_WHAT THE TASK REQUIRES:_ Copy out the lines of the records below, and only those lines, from the one with "# 3.3 作业负载管理" through the one with "- ##### 作业调度和分配", exactly as they appear.

DATASET ENTRIES below:

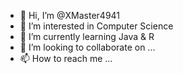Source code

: - 👋 Hi, I’m @XMaster4941
- 👀 I’m interested in Computer Science
- 🌱 I’m currently learning Java & R
- 💞️ I’m looking to collaborate on ...
- 📫 How to reach me ...

<!---
XMaster4941/XMaster4941 is a ✨ special ✨ repository because its `README.md` (this file) appears on your GitHub profile.
You can click the Preview link to take a look at your changes.
--->
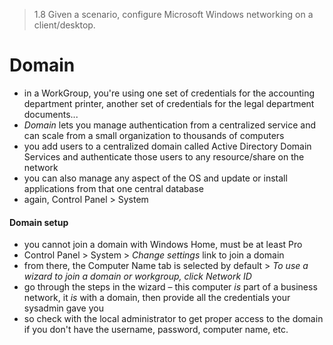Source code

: > 1.8 Given a scenario, configure Microsoft Windows networking on a client/desktop.

# Domain

- in a WorkGroup, you're using one set of credentials for the accounting department printer, another set of credentials for the legal department documents...
- *Domain* lets you manage authentication from a centralized service and can scale from a small organization to thousands of computers
- you add users to a centralized domain called Active Directory Domain Services and authenticate those users to any resource/share on the network
- you can also manage any aspect of the OS and update or install applications from that one central database
- again, Control Panel > System

#### Domain setup 

- you cannot join a domain with Windows Home, must be at least Pro
- Control Panel > System > *Change settings* link to join a domain
- from there, the Computer Name tab is selected by default > *To use a wizard to join a domain or workgroup, click Network ID*
- go through the steps in the wizard – this computer *is* part of a business network, it *is* with a domain, then provide all the credentials your sysadmin gave you
- so check with the local administrator to get proper access to the domain if you don't have the username, password, computer name, etc. 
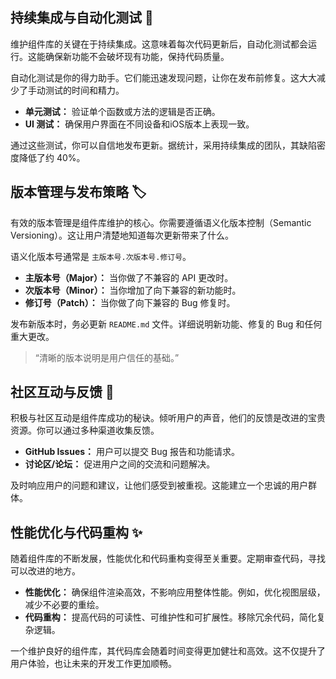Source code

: ﻿## 持续集成与自动化测试 🚀

维护组件库的关键在于持续集成。这意味着每次代码更新后，自动化测试都会运行。这能确保新功能不会破坏现有功能，保持代码质量。

自动化测试是你的得力助手。它们能迅速发现问题，让你在发布前修复。这大大减少了手动测试的时间和精力。

*   **单元测试：** 验证单个函数或方法的逻辑是否正确。
*   **UI 测试：** 确保用户界面在不同设备和iOS版本上表现一致。

通过这些测试，你可以自信地发布更新。据统计，采用持续集成的团队，其缺陷密度降低了约 40%。

## 版本管理与发布策略 🏷️

有效的版本管理是组件库维护的核心。你需要遵循语义化版本控制（Semantic Versioning）。这让用户清楚地知道每次更新带来了什么。

语义化版本号通常是 `主版本号.次版本号.修订号`。

*   **主版本号（Major）：** 当你做了不兼容的 API 更改时。
*   **次版本号（Minor）：** 当你增加了向下兼容的新功能时。
*   **修订号（Patch）：** 当你做了向下兼容的 Bug 修复时。

发布新版本时，务必更新 `README.md` 文件。详细说明新功能、修复的 Bug 和任何重大更改。

> “清晰的版本说明是用户信任的基础。”

## 社区互动与反馈 💬

积极与社区互动是组件库成功的秘诀。倾听用户的声音，他们的反馈是改进的宝贵资源。你可以通过多种渠道收集反馈。

*   **GitHub Issues：** 用户可以提交 Bug 报告和功能请求。
*   **讨论区/论坛：** 促进用户之间的交流和问题解决。

及时响应用户的问题和建议，让他们感受到被重视。这能建立一个忠诚的用户群体。

## 性能优化与代码重构 ✨

随着组件库的不断发展，性能优化和代码重构变得至关重要。定期审查代码，寻找可以改进的地方。

*   **性能优化：** 确保组件渲染高效，不影响应用整体性能。例如，优化视图层级，减少不必要的重绘。
*   **代码重构：** 提高代码的可读性、可维护性和可扩展性。移除冗余代码，简化复杂逻辑。

一个维护良好的组件库，其代码库会随着时间变得更加健壮和高效。这不仅提升了用户体验，也让未来的开发工作更加顺畅。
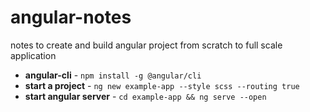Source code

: # angular-notes
notes to create and build angular project from scratch to full scale application


- **angular-cli** - `npm install -g @angular/cli`
- **start a project** - `ng new example-app --style scss --routing true`
- **start angular server** - `cd example-app && ng serve --open`
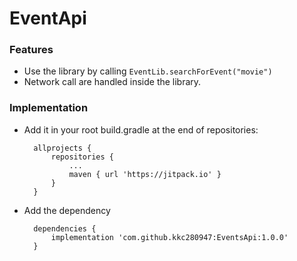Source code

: # EventApi

### Features

- Use the library by calling `EventLib.searchForEvent("movie")`
- Network call are handled inside the library.

### Implementation
- Add it in your root build.gradle at the end of repositories:

		allprojects {
			repositories {
				...
				maven { url 'https://jitpack.io' }
			}
		}

- Add the dependency

		dependencies {
			implementation 'com.github.kkc280947:EventsApi:1.0.0'
		}
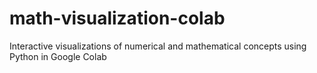 # math-visualization-colab
Interactive visualizations of numerical and mathematical concepts using Python in Google Colab
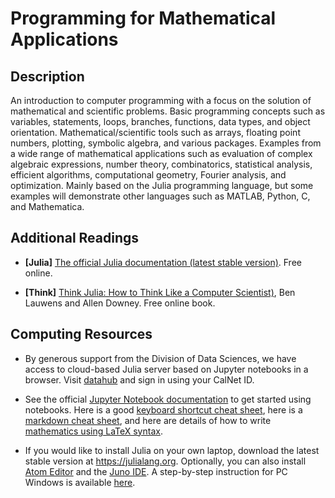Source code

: # Programming for Mathematical Applications

## Description 

An introduction to computer programming with a focus on the solution of mathematical and scientific problems. Basic programming concepts such as variables, statements, loops, branches, functions, data types, and object orientation. Mathematical/scientific tools such as arrays, floating point numbers, plotting, symbolic algebra, and various packages. Examples from a wide range of mathematical applications such as evaluation of complex algebraic expressions, number theory, combinatorics, statistical analysis, efficient algorithms, computational geometry, Fourier analysis, and optimization. Mainly based on the Julia programming language, but some examples will demonstrate other languages such as MATLAB, Python, C, and Mathematica.

## Additional Readings 

* **[Julia]** [The official Julia documentation (latest stable version)](https://docs.julialang.org/en/v1). Free online.

* **[Think]** [Think Julia: How to Think Like a Computer Scientist)](https://docs.julialang.org/en/v1), Ben Lauwens and Allen Downey. Free online book.

## Computing Resources

* By generous support from the Division of Data Sciences, we have access to cloud-based Julia server based on Jupyter notebooks in a browser. Visit [datahub](https://math124.datahub.berkeley.edu) and sign in using your CalNet ID.

* See the official [Jupyter Notebook documentation](https://jupyter-notebook.readthedocs.io/en/stable/notebook.html#) to get started using notebooks. Here is a good [keyboard shortcut cheat sheet](https://www.cheatography.com/weidadeyue/cheat-sheets/jupyter-notebook/pdf_bw/), here is a [markdown cheat sheet](https://github.com/adam-p/markdown-here/wiki/Markdown-Here-Cheatsheet), and here are details of how to write [mathematics using LaTeX syntax](https://en.wikibooks.org/wiki/LaTeX/Mathematics).

* If you would like to install Julia on your own laptop, download the latest stable version at https://julialang.org. Optionally, you can also install [Atom Editor](https://atom.io/) and the [Juno IDE](https://junolab.org/). A step-by-step instruction for PC Windows is available [here](http://highorder.berkeley.edu/Julia_Installation_Instructions/julia_install_windows.html).



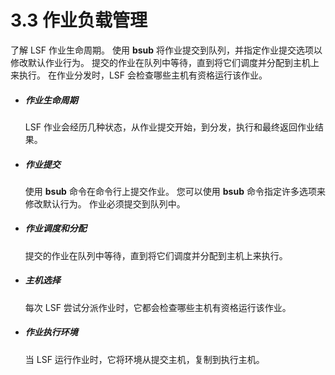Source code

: # 3.3 作业负载管理

了解 LSF 作业生命周期。 使用 **bsub** 将作业提交到队列，并指定作业提交选项以修改默认作业行为。 提交的作业在队列中等待，直到将它们调度并分配到主机上来执行。 在作业分发时，LSF 会检查哪些主机有资格运行该作业。

- ##### 作业生命周期

  LSF 作业会经历几种状态，从作业提交开始，到分发，执行和最终返回作业结果。

- ##### 作业提交

  使用 **bsub** 命令在命令行上提交作业。 您可以使用 **bsub** 命令指定许多选项来修改默认行为。 作业必须提交到队列中。

- ##### 作业调度和分配

  提交的作业在队列中等待，直到将它们调度并分配到主机上来执行。

- ##### 主机选择

  每次 LSF 尝试分派作业时，它都会检查哪些主机有资格运行该作业。

- ##### 作业执行环境

  当 LSF 运行作业时，它将环境从提交主机，复制到执行主机。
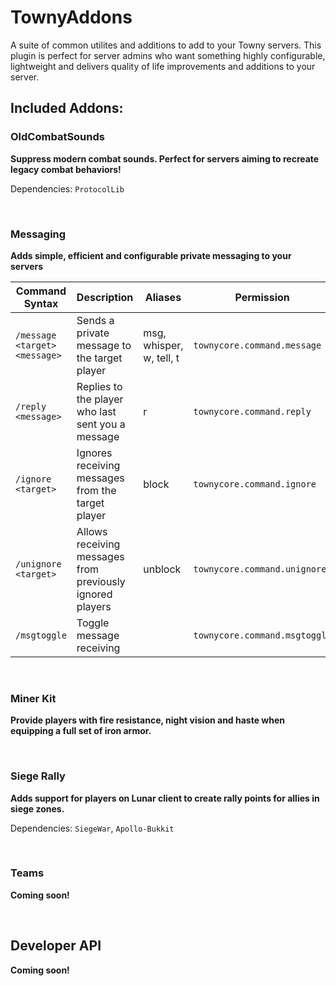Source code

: # TownyAddons

A suite of common utilites and additions to add to your Towny servers. This plugin is perfect for server admins who want something highly configurable, lightweight and delivers quality of life improvements and additions to your server.

## Included Addons:

### OldCombatSounds
**Suppress modern combat sounds. Perfect for servers aiming to recreate legacy combat behaviors!**

Dependencies: `ProtocolLib`

<br>

### Messaging
**Adds simple, efficient and configurable private messaging to your servers**  

| Command Syntax                | Description                                            | Aliases                  | Permission                    |
|--------------------------------|--------------------------------------------------------|--------------------------|-------------------------------|
| `/message <target> <message>`  | Sends a private message to the target player           | msg, whisper, w, tell, t | `townycore.command.message`     |
| `/reply <message>`             | Replies to the player who last sent you a message      | r                        | `townycore.command.reply`       |
| `/ignore <target>`             | Ignores receiving messages from the target player      | block                    | `townycore.command.ignore`      |
| `/unignore <target>`           | Allows receiving messages from previously ignored players | unblock                | `townycore.command.unignore`    |
| `/msgtoggle`                   | Toggle message receiving                               |                          | `townycore.command.msgtoggle`   |

<br>

### Miner Kit
**Provide players with fire resistance, night vision and haste when equipping a full set of iron armor.**

<br>

### Siege Rally
**Adds support for players on Lunar client to create rally points for allies in siege zones.**

Dependencies: `SiegeWar`, `Apollo-Bukkit`

<br>

### Teams
**Coming soon!**

<br>

## Developer API

**Coming soon!**
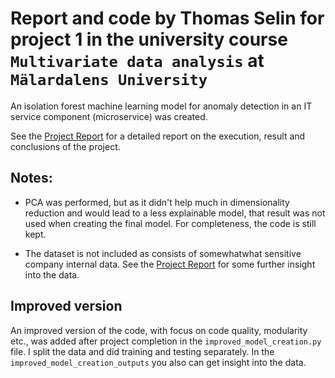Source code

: # Report and code by Thomas Selin for project 1 in the university course `Multivariate data analysis` at `Mälardalens University`

An isolation forest machine learning model for anomaly detection in an IT service component (microservice) was created.

See the [Project Report](Project_report.pdf) for a detailed report on the execution, result and conclusions of the project.

## Notes:

- PCA was performed, but as it didn't help much in dimensionality reduction and would lead to a less explainable model, that result was not used when creating the final model. For completeness, the code is still kept.

- The dataset is not included as consists of somewhatwhat sensitive company internal data. See the [Project Report](Project_report.pdf) for some further insight into the data.

## Improved version
An improved version of the code, with focus on code quality, modularity etc., was added after project completion in the `improved_model_creation.py` file. I split the data and did training and testing separately. In the `improved_model_creation_outputs` you also can get insight into the data.
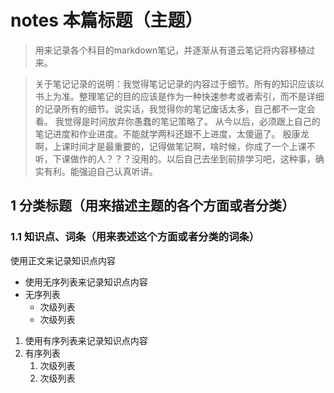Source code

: # notes 本篇标题（主题）

> 用来记录各个科目的markdown笔记，并逐渐从有道云笔记将内容移植过来。

> 关于笔记记录的说明：我觉得笔记记录的内容过于细节。所有的知识应该以书上为准。整理笔记的目的应该是作为一种快速参考或者索引，而不是详细的记录所有的细节。说实话，我觉得你的笔记废话太多，自己都不一定会看。
> 我觉得是时间放弃你愚蠢的笔记策略了。
> 从今以后，必须跟上自己的笔记进度和作业进度。不能就学两科还跟不上进度，太傻逼了。
> 殷康龙啊，上课时间才是最重要的，记得做笔记啊，啥时候，你成了一个上课不听，下课做作的人？？？没用的。以后自己去坐到前排学习吧，这种事，确实有利。能强迫自己认真听讲。


## 1 分类标题（用来描述主题的各个方面或者分类）

### 1.1 知识点、词条（用来表述这个方面或者分类的词条）

使用正文来记录知识点内容

* 使用无序列表来记录知识点内容
* 无序列表
  * 次级列表
  * 次级列表

1. 使用有序列表来记录知识点内容
2. 有序列表
   1. 次级列表
   2. 次级列表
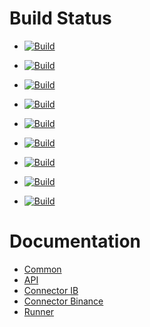 # Build Status
- <a href="https://github.com/trading-bot-software/trading-bot-common">![Build](https://github.com/trading-bot-software/trading-bot-common/actions/workflows/build.yml/badge.svg)</a>
- <a href="https://github.com/trading-bot-software/trading-bot-api">![Build](https://github.com/trading-bot-software/trading-bot-api/actions/workflows/build.yml/badge.svg)</a>
- <a href="https://github.com/trading-bot-software/trading-bot-connector-ib">![Build](https://github.com/trading-bot-software/trading-bot-connector-ib/actions/workflows/build.yml/badge.svg)</a>
- <a href="https://github.com/trading-bot-software/trading-bot-connector-binance">![Build](https://github.com/trading-bot-software/trading-bot-connector-binance/actions/workflows/build.yml/badge.svg)</a>
- <a href="https://github.com/trading-bot-software/trading-bot-runner">![Build](https://github.com/trading-bot-software/trading-bot-runner/actions/workflows/build.yml/badge.svg)</a>
- <a href="https://github.com/trading-bot-software/trading-bot-strategy-harmonic-divergence">![Build](https://github.com/trading-bot-software/trading-bot-strategy-harmonic-divergence/actions/workflows/build.yml/badge.svg)</a>
- <a href="https://github.com/trading-bot-software/trading-bot-complete">![Build](https://github.com/trading-bot-software/trading-bot-complete/actions/workflows/build.yml/badge.svg)</a>

- <a href="https://github.com/trading-bot-software/trading-bot-ui">![Build](https://github.com/trading-bot-software/trading-bot-ui/actions/workflows/build.yml/badge.svg)</a>
- <a href="https://github.com/trading-bot-software/trading-bot-website">![Build](https://github.com/trading-bot-software/trading-bot-website/actions/workflows/build.yml/badge.svg)</a>

# Documentation
- [Common](https://trading-bot-software.github.io/trading-bot-common-docs/)
- [API](https://trading-bot-software.github.io/trading-bot-api-docs/)
- [Connector IB](https://trading-bot-software.github.io/trading-bot-connector-ib-docs/)
- [Connector Binance](https://trading-bot-software.github.io/trading-bot-connector-binance-docs/)
- [Runner](https://trading-bot-software.github.io/trading-bot-runner-docs/)

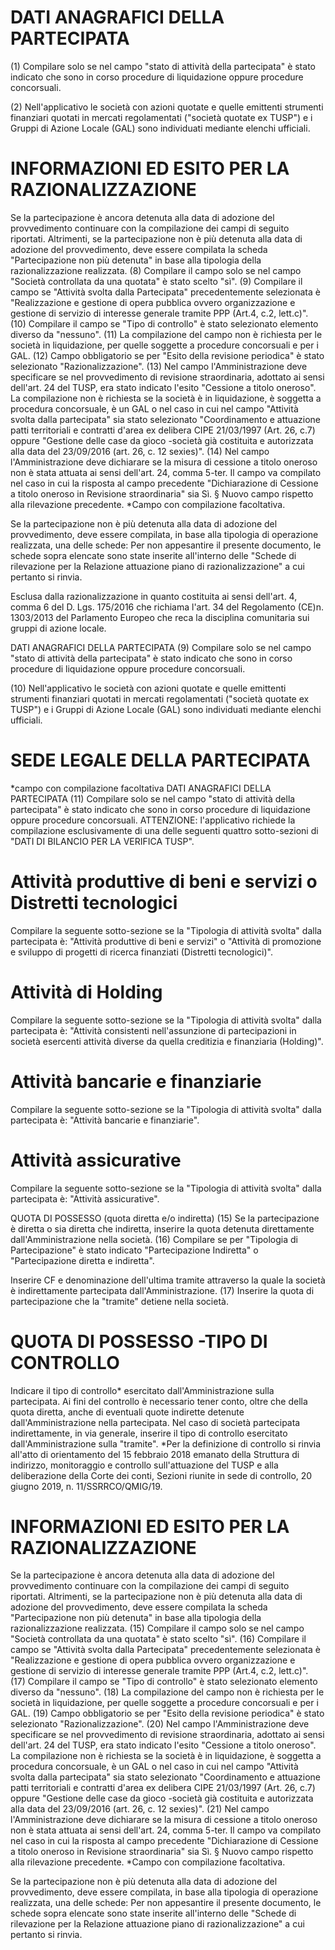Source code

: # DATI ANAGRAFICI DELLA PARTECIPATA
(1) Compilare solo se nel campo "stato di attività della partecipata" è stato indicato che sono in corso procedure di liquidazione oppure procedure concorsuali.

(2) Nell'applicativo le società con azioni quotate e quelle emittenti strumenti finanziari quotati in mercati regolamentati ("società quotate ex TUSP") e i Gruppi di Azione Locale (GAL) sono individuati mediante elenchi ufficiali.

# INFORMAZIONI ED ESITO PER LA RAZIONALIZZAZIONE
Se la partecipazione è ancora detenuta alla data di adozione del provvedimento continuare con la compilazione dei campi di seguito riportati. Altrimenti, se la partecipazione non è più detenuta alla data di adozione del provvedimento, deve essere compilata la scheda "Partecipazione non più detenuta" in base alla tipologia della razionalizzazione realizzata. (8) Compilare il campo solo se nel campo "Società controllata da una quotata" è stato scelto "sì". (9) Compilare il campo se "Attività svolta dalla Partecipata" precedentemente selezionata è "Realizzazione e gestione di opera pubblica ovvero organizzazione e gestione di servizio di interesse generale tramite PPP (Art.4, c.2, lett.c)". (10) Compilare il campo se "Tipo di controllo" è stato selezionato elemento diverso da "nessuno". (11) La compilazione del campo non è richiesta per le società in liquidazione, per quelle soggette a procedure concorsuali e per i GAL. (12) Campo obbligatorio se per "Esito della revisione periodica" è stato selezionato "Razionalizzazione". (13) Nel campo l'Amministrazione deve specificare se nel provvedimento di revisione straordinaria, adottato ai sensi dell'art. 24 del TUSP, era stato indicato l'esito "Cessione a titolo oneroso". La compilazione non è richiesta se la società è in liquidazione, è soggetta a procedura concorsuale, è un GAL o nel caso in cui nel campo "Attività svolta dalla partecipata" sia stato selezionato "Coordinamento e attuazione patti territoriali e contratti d'area ex delibera CIPE 21/03/1997 (Art. 26, c.7) oppure "Gestione delle case da gioco -società già costituita e autorizzata alla data del 23/09/2016 (art. 26, c. 12 sexies)". (14) Nel campo l'Amministrazione deve dichiarare se la misura di cessione a titolo oneroso non è stata attuata ai sensi dell'art. 24, comma 5-ter. Il campo va compilato nel caso in cui la risposta al campo precedente "Dichiarazione di Cessione a titolo oneroso in Revisione straordinaria" sia Sì. § Nuovo campo rispetto alla rilevazione precedente. *Campo con compilazione facoltativa.

Se la partecipazione non è più detenuta alla data di adozione del provvedimento, deve essere compilata, in base alla tipologia di operazione realizzata, una delle schede: Per non appesantire il presente documento, le schede sopra elencate sono state inserite all'interno delle "Schede di rilevazione per la Relazione attuazione piano di razionalizzazione" a cui pertanto si rinvia.

Esclusa dalla razionalizzazione in quanto costituita ai sensi dell'art. 4, comma 6 del D. Lgs. 175/2016 che richiama l'art. 34 del Regolamento (CE)n. 1303/2013 del Parlamento Europeo che reca la disciplina comunitaria sui gruppi di azione locale.

DATI ANAGRAFICI DELLA PARTECIPATA (9) Compilare solo se nel campo "stato di attività della partecipata" è stato indicato che sono in corso procedure di liquidazione oppure procedure concorsuali.

(10) Nell'applicativo le società con azioni quotate e quelle emittenti strumenti finanziari quotati in mercati regolamentati ("società quotate ex TUSP") e i Gruppi di Azione Locale (GAL) sono individuati mediante elenchi ufficiali.

# SEDE LEGALE DELLA PARTECIPATA
*campo con compilazione facoltativa DATI ANAGRAFICI DELLA PARTECIPATA (11) Compilare solo se nel campo "stato di attività della partecipata" è stato indicato che sono in corso procedure di liquidazione oppure procedure concorsuali. ATTENZIONE: l'applicativo richiede la compilazione esclusivamente di una delle seguenti quattro sotto-sezioni di "DATI DI BILANCIO PER LA VERIFICA TUSP".

# Attività produttive di beni e servizi o Distretti tecnologici
Compilare la seguente sotto-sezione se la "Tipologia di attività svolta" dalla partecipata è: "Attività produttive di beni e servizi" o "Attività di promozione e sviluppo di progetti di ricerca finanziati (Distretti tecnologici)".

# Attività di Holding
Compilare la seguente sotto-sezione se la "Tipologia di attività svolta" dalla partecipata è: "Attività consistenti nell'assunzione di partecipazioni in società esercenti attività diverse da quella creditizia e finanziaria (Holding)".

# Attività bancarie e finanziarie
Compilare la seguente sotto-sezione se la "Tipologia di attività svolta" dalla partecipata è: "Attività bancarie e finanziarie".

# Attività assicurative
Compilare la seguente sotto-sezione se la "Tipologia di attività svolta" dalla partecipata è: "Attività assicurative".

QUOTA DI POSSESSO (quota diretta e/o indiretta) (15) Se la partecipazione è diretta o sia diretta che indiretta, inserire la quota detenuta direttamente dall'Amministrazione nella società. (16) Compilare se per "Tipologia di Partecipazione" è stato indicato "Partecipazione Indiretta" o "Partecipazione diretta e indiretta".

Inserire CF e denominazione dell'ultima tramite attraverso la quale la società è indirettamente partecipata dall'Amministrazione. (17) Inserire la quota di partecipazione che la "tramite" detiene nella società.

# QUOTA DI POSSESSO -TIPO DI CONTROLLO
Indicare il tipo di controllo* esercitato dall'Amministrazione sulla partecipata. Ai fini del controllo è necessario tener conto, oltre che della quota diretta, anche di eventuali quote indirette detenute dall'Amministrazione nella partecipata. Nel caso di società partecipata indirettamente, in via generale, inserire il tipo di controllo esercitato dall'Amministrazione sulla "tramite". *Per la definizione di controllo si rinvia all'atto di orientamento del 15 febbraio 2018 emanato della Struttura di indirizzo, monitoraggio e controllo sull'attuazione del TUSP e alla deliberazione della Corte dei conti, Sezioni riunite in sede di controllo, 20 giugno 2019, n. 11/SSRRCO/QMIG/19.

# INFORMAZIONI ED ESITO PER LA RAZIONALIZZAZIONE
Se la partecipazione è ancora detenuta alla data di adozione del provvedimento continuare con la compilazione dei campi di seguito riportati. Altrimenti, se la partecipazione non è più detenuta alla data di adozione del provvedimento, deve essere compilata la scheda "Partecipazione non più detenuta" in base alla tipologia della razionalizzazione realizzata. (15) Compilare il campo solo se nel campo "Società controllata da una quotata" è stato scelto "sì". (16) Compilare il campo se "Attività svolta dalla Partecipata" precedentemente selezionata è "Realizzazione e gestione di opera pubblica ovvero organizzazione e gestione di servizio di interesse generale tramite PPP (Art.4, c.2, lett.c)". (17) Compilare il campo se "Tipo di controllo" è stato selezionato elemento diverso da "nessuno". (18) La compilazione del campo non è richiesta per le società in liquidazione, per quelle soggette a procedure concorsuali e per i GAL. (19) Campo obbligatorio se per "Esito della revisione periodica" è stato selezionato "Razionalizzazione". (20) Nel campo l'Amministrazione deve specificare se nel provvedimento di revisione straordinaria, adottato ai sensi dell'art. 24 del TUSP, era stato indicato l'esito "Cessione a titolo oneroso". La compilazione non è richiesta se la società è in liquidazione, è soggetta a procedura concorsuale, è un GAL o nel caso in cui nel campo "Attività svolta dalla partecipata" sia stato selezionato "Coordinamento e attuazione patti territoriali e contratti d'area ex delibera CIPE 21/03/1997 (Art. 26, c.7) oppure "Gestione delle case da gioco -società già costituita e autorizzata alla data del 23/09/2016 (art. 26, c. 12 sexies)". (21) Nel campo l'Amministrazione deve dichiarare se la misura di cessione a titolo oneroso non è stata attuata ai sensi dell'art. 24, comma 5-ter. Il campo va compilato nel caso in cui la risposta al campo precedente "Dichiarazione di Cessione a titolo oneroso in Revisione straordinaria" sia Sì. § Nuovo campo rispetto alla rilevazione precedente. *Campo con compilazione facoltativa.

Se la partecipazione non è più detenuta alla data di adozione del provvedimento, deve essere compilata, in base alla tipologia di operazione realizzata, una delle schede: Per non appesantire il presente documento, le schede sopra elencate sono state inserite all'interno delle "Schede di rilevazione per la Relazione attuazione piano di razionalizzazione" a cui pertanto si rinvia.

End of DATASET ENTRIES.

_RESPONSE AREA:_
: # 3.3 作业负载管理

了解 LSF 作业生命周期。 使用 **bsub** 将作业提交到队列，并指定作业提交选项以修改默认作业行为。 提交的作业在队列中等待，直到将它们调度并分配到主机上来执行。 在作业分发时，LSF 会检查哪些主机有资格运行该作业。

- ##### 作业生命周期

  LSF 作业会经历几种状态，从作业提交开始，到分发，执行和最终返回作业结果。

- ##### 作业提交

  使用 **bsub** 命令在命令行上提交作业。 您可以使用 **bsub** 命令指定许多选项来修改默认行为。 作业必须提交到队列中。

- ##### 作业调度和分配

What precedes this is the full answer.